== Data supplied ==
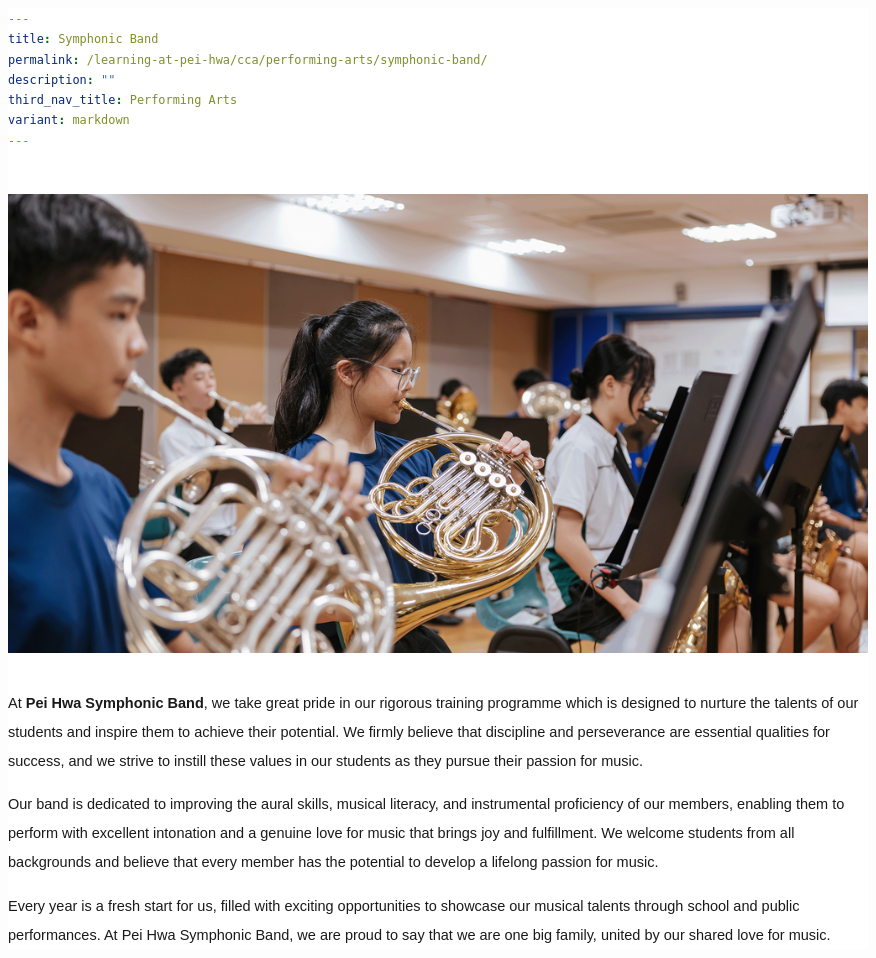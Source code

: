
 ```yaml
---
title: Symphonic Band
permalink: /learning-at-pei-hwa/cca/performing-arts/symphonic-band/
description: ""
third_nav_title: Performing Arts
variant: markdown
---
```

<img style="width: 100%; height: auto;margin-top:30px;margin-bottom:30px;" alt="Image" src="https://raw.githubusercontent.com/isomerpages/moe-peihwasec/staging/images/CCA/symphonicbandbanner.png">

<p style="font-size:14.5px; line-height:2 ;margin-top:0px; font-family:sans-serif;" class="description">At <strong style="font-size:14.5px; line-height:2; font-family:sans-serif;">Pei Hwa Symphonic Band</strong>, we take great pride in our rigorous training programme which is designed to nurture the talents of our students and inspire them to achieve their potential. We firmly believe that discipline and perseverance are essential qualities for success, and we strive to instill these values in our students as they pursue their passion for music.</p>

<p style="font-size:14.5px; line-height:2 ;margin-top:0px; font-family:sans-serif;" class="description">Our band is dedicated to improving the aural skills, musical literacy, and instrumental proficiency of our members, enabling them to perform with excellent intonation and a genuine love for music that brings joy and fulfillment. We welcome students from all backgrounds and believe that every member has the potential to develop a lifelong passion for music.</p>

<p style="font-size:14.5px; line-height:2 ;margin-top:0px; font-family:sans-serif;" class="description">Every year is a fresh start for us, filled with exciting opportunities to showcase our musical talents through school and public performances. At Pei Hwa Symphonic Band, we are proud to say that we are one big family, united by our shared love for music.</p>
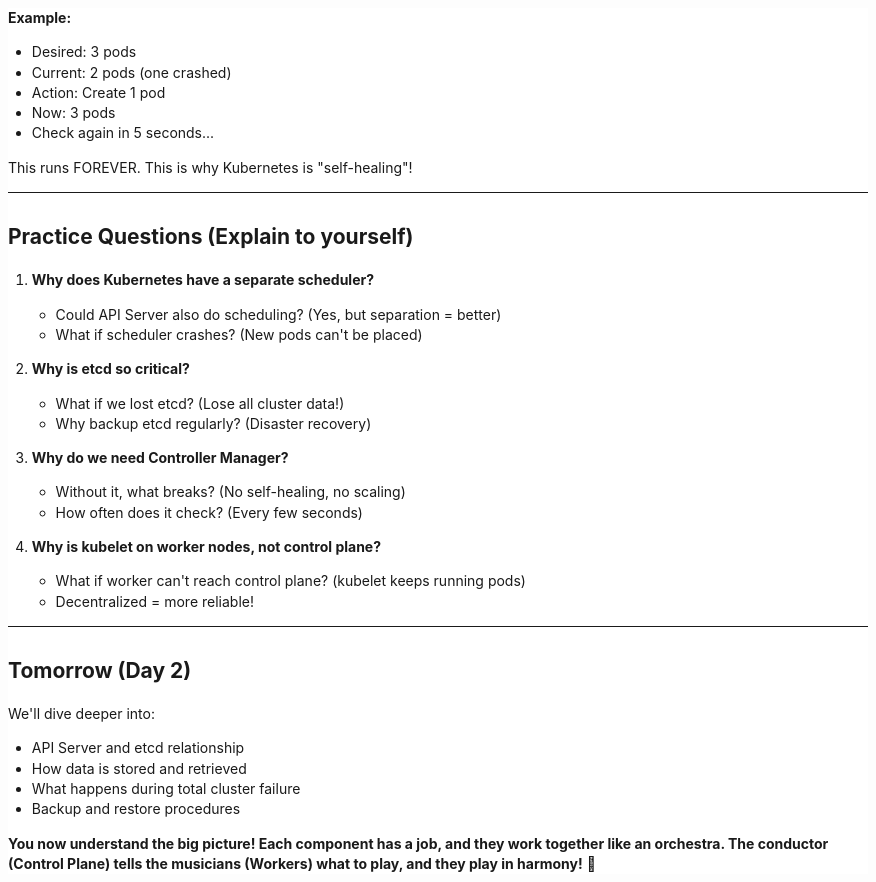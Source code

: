 **Example:**
- Desired: 3 pods
- Current: 2 pods (one crashed)
- Action: Create 1 pod
- Now: 3 pods
- Check again in 5 seconds...

This runs FOREVER. This is why Kubernetes is "self-healing"!

---

## Practice Questions (Explain to yourself)

1. **Why does Kubernetes have a separate scheduler?**
   - Could API Server also do scheduling? (Yes, but separation = better)
   - What if scheduler crashes? (New pods can't be placed)

2. **Why is etcd so critical?**
   - What if we lost etcd? (Lose all cluster data!)
   - Why backup etcd regularly? (Disaster recovery)

3. **Why do we need Controller Manager?**
   - Without it, what breaks? (No self-healing, no scaling)
   - How often does it check? (Every few seconds)

4. **Why is kubelet on worker nodes, not control plane?**
   - What if worker can't reach control plane? (kubelet keeps running pods)
   - Decentralized = more reliable!

---

## Tomorrow (Day 2)

We'll dive deeper into:
- API Server and etcd relationship
- How data is stored and retrieved
- What happens during total cluster failure
- Backup and restore procedures

**You now understand the big picture! Each component has a job, and they work together like an orchestra. The conductor (Control Plane) tells the musicians (Workers) what to play, and they play in harmony!** 🎵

== Activity ==
With the pictures omitted, copy the entries above exactly from the line containing "their passion for music.</p>" through the line containing "We'll dive deeper", both lines included.

== Result below ==
<p style="font-size:14.5px; line-height:2 ;margin-top:0px; font-family:sans-serif;" class="description">At <strong style="font-size:14.5px; line-height:2; font-family:sans-serif;">Pei Hwa Symphonic Band</strong>, we take great pride in our rigorous training programme which is designed to nurture the talents of our students and inspire them to achieve their potential. We firmly believe that discipline and perseverance are essential qualities for success, and we strive to instill these values in our students as they pursue their passion for music.</p>

<p style="font-size:14.5px; line-height:2 ;margin-top:0px; font-family:sans-serif;" class="description">Our band is dedicated to improving the aural skills, musical literacy, and instrumental proficiency of our members, enabling them to perform with excellent intonation and a genuine love for music that brings joy and fulfillment. We welcome students from all backgrounds and believe that every member has the potential to develop a lifelong passion for music.</p>

<p style="font-size:14.5px; line-height:2 ;margin-top:0px; font-family:sans-serif;" class="description">Every year is a fresh start for us, filled with exciting opportunities to showcase our musical talents through school and public performances. At Pei Hwa Symphonic Band, we are proud to say that we are one big family, united by our shared love for music.</p>
Source code

: **Example:**
- Desired: 3 pods
- Current: 2 pods (one crashed)
- Action: Create 1 pod
- Now: 3 pods
- Check again in 5 seconds...

This runs FOREVER. This is why Kubernetes is "self-healing"!

---

## Practice Questions (Explain to yourself)

1. **Why does Kubernetes have a separate scheduler?**
   - Could API Server also do scheduling? (Yes, but separation = better)
   - What if scheduler crashes? (New pods can't be placed)

2. **Why is etcd so critical?**
   - What if we lost etcd? (Lose all cluster data!)
   - Why backup etcd regularly? (Disaster recovery)

3. **Why do we need Controller Manager?**
   - Without it, what breaks? (No self-healing, no scaling)
   - How often does it check? (Every few seconds)

4. **Why is kubelet on worker nodes, not control plane?**
   - What if worker can't reach control plane? (kubelet keeps running pods)
   - Decentralized = more reliable!

---

## Tomorrow (Day 2)

We'll dive deeper into:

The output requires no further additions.